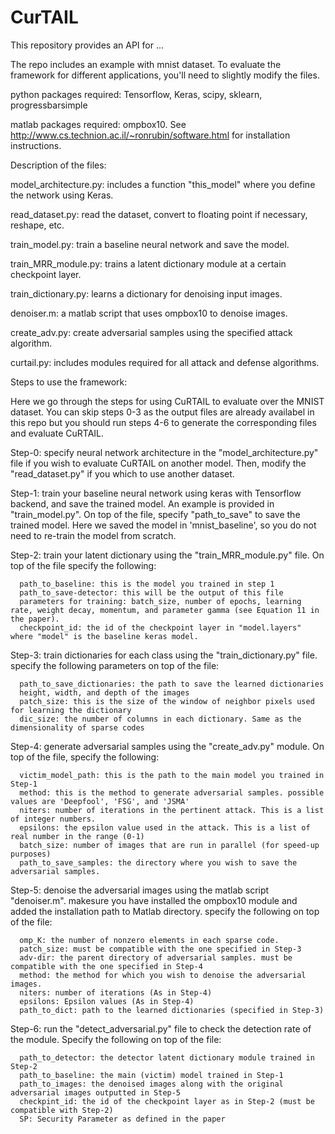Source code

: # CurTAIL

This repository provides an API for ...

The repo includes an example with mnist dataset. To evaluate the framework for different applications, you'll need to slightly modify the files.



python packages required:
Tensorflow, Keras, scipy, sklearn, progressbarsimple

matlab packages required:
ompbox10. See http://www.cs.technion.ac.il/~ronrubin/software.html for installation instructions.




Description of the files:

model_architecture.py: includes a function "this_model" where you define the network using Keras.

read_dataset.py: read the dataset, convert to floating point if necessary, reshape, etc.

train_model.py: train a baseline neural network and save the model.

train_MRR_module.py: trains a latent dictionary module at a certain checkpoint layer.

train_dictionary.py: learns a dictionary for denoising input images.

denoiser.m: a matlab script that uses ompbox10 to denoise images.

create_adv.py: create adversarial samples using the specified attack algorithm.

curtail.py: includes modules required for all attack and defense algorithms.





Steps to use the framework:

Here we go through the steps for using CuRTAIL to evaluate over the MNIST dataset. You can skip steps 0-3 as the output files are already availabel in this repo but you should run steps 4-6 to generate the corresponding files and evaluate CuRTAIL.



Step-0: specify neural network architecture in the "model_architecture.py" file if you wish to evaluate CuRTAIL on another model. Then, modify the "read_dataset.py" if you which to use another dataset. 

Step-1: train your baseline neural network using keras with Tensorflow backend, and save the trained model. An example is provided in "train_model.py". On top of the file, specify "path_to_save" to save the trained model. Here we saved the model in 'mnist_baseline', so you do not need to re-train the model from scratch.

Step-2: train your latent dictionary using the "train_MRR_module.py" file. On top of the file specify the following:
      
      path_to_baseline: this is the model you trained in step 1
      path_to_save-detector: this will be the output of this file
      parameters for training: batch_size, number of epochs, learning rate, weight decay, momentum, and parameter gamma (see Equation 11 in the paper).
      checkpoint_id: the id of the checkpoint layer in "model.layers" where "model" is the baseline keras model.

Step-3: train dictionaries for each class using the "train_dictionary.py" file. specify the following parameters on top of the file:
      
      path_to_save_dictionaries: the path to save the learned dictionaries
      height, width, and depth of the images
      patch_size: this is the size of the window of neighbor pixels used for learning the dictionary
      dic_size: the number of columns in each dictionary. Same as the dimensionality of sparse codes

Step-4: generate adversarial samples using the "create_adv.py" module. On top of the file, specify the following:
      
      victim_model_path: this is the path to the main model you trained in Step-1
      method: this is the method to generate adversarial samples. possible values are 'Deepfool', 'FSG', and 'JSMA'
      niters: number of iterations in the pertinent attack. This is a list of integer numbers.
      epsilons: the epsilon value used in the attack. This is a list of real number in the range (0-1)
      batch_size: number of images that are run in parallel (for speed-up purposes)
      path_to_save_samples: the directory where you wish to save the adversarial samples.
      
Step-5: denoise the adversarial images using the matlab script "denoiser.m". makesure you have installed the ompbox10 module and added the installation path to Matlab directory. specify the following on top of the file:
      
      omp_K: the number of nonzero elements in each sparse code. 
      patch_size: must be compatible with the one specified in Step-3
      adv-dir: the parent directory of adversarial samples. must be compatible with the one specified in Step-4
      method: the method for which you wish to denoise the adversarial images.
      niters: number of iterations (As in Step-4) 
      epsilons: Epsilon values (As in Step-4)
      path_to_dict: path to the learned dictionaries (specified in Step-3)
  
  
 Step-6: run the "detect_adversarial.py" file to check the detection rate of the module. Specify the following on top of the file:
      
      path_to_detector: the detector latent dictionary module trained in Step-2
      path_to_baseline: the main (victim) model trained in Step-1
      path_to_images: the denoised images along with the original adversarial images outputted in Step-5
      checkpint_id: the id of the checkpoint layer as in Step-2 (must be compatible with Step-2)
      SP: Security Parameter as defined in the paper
--------------------
What you should do: Give the entries again exactly. Pictures stay out.

Solution to this task:
Source code

: # CurTAIL

This repository provides an API for ...

The repo includes an example with mnist dataset. To evaluate the framework for different applications, you'll need to slightly modify the files.



python packages required:
Tensorflow, Keras, scipy, sklearn, progressbarsimple

matlab packages required:
ompbox10. See http://www.cs.technion.ac.il/~ronrubin/software.html for installation instructions.




Description of the files:

model_architecture.py: includes a function "this_model" where you define the network using Keras.

read_dataset.py: read the dataset, convert to floating point if necessary, reshape, etc.

train_model.py: train a baseline neural network and save the model.

train_MRR_module.py: trains a latent dictionary module at a certain checkpoint layer.

train_dictionary.py: learns a dictionary for denoising input images.

denoiser.m: a matlab script that uses ompbox10 to denoise images.

create_adv.py: create adversarial samples using the specified attack algorithm.

curtail.py: includes modules required for all attack and defense algorithms.





Steps to use the framework:

Here we go through the steps for using CuRTAIL to evaluate over the MNIST dataset. You can skip steps 0-3 as the output files are already availabel in this repo but you should run steps 4-6 to generate the corresponding files and evaluate CuRTAIL.



Step-0: specify neural network architecture in the "model_architecture.py" file if you wish to evaluate CuRTAIL on another model. Then, modify the "read_dataset.py" if you which to use another dataset. 

Step-1: train your baseline neural network using keras with Tensorflow backend, and save the trained model. An example is provided in "train_model.py". On top of the file, specify "path_to_save" to save the trained model. Here we saved the model in 'mnist_baseline', so you do not need to re-train the model from scratch.

Step-2: train your latent dictionary using the "train_MRR_module.py" file. On top of the file specify the following:
      
      path_to_baseline: this is the model you trained in step 1
      path_to_save-detector: this will be the output of this file
      parameters for training: batch_size, number of epochs, learning rate, weight decay, momentum, and parameter gamma (see Equation 11 in the paper).
      checkpoint_id: the id of the checkpoint layer in "model.layers" where "model" is the baseline keras model.

Step-3: train dictionaries for each class using the "train_dictionary.py" file. specify the following parameters on top of the file:
      
      path_to_save_dictionaries: the path to save the learned dictionaries
      height, width, and depth of the images
      patch_size: this is the size of the window of neighbor pixels used for learning the dictionary
      dic_size: the number of columns in each dictionary. Same as the dimensionality of sparse codes

Step-4: generate adversarial samples using the "create_adv.py" module. On top of the file, specify the following:
      
      victim_model_path: this is the path to the main model you trained in Step-1
      method: this is the method to generate adversarial samples. possible values are 'Deepfool', 'FSG', and 'JSMA'
      niters: number of iterations in the pertinent attack. This is a list of integer numbers.
      epsilons: the epsilon value used in the attack. This is a list of real number in the range (0-1)
      batch_size: number of images that are run in parallel (for speed-up purposes)
      path_to_save_samples: the directory where you wish to save the adversarial samples.
      
Step-5: denoise the adversarial images using the matlab script "denoiser.m". makesure you have installed the ompbox10 module and added the installation path to Matlab directory. specify the following on top of the file:
      
      omp_K: the number of nonzero elements in each sparse code. 
      patch_size: must be compatible with the one specified in Step-3
      adv-dir: the parent directory of adversarial samples. must be compatible with the one specified in Step-4
      method: the method for which you wish to denoise the adversarial images.
      niters: number of iterations (As in Step-4) 
      epsilons: Epsilon values (As in Step-4)
      path_to_dict: path to the learned dictionaries (specified in Step-3)
  
  
 Step-6: run the "detect_adversarial.py" file to check the detection rate of the module. Specify the following on top of the file:
      
      path_to_detector: the detector latent dictionary module trained in Step-2
      path_to_baseline: the main (victim) model trained in Step-1
      path_to_images: the denoised images along with the original adversarial images outputted in Step-5
      checkpint_id: the id of the checkpoint layer as in Step-2 (must be compatible with Step-2)
      SP: Security Parameter as defined in the paper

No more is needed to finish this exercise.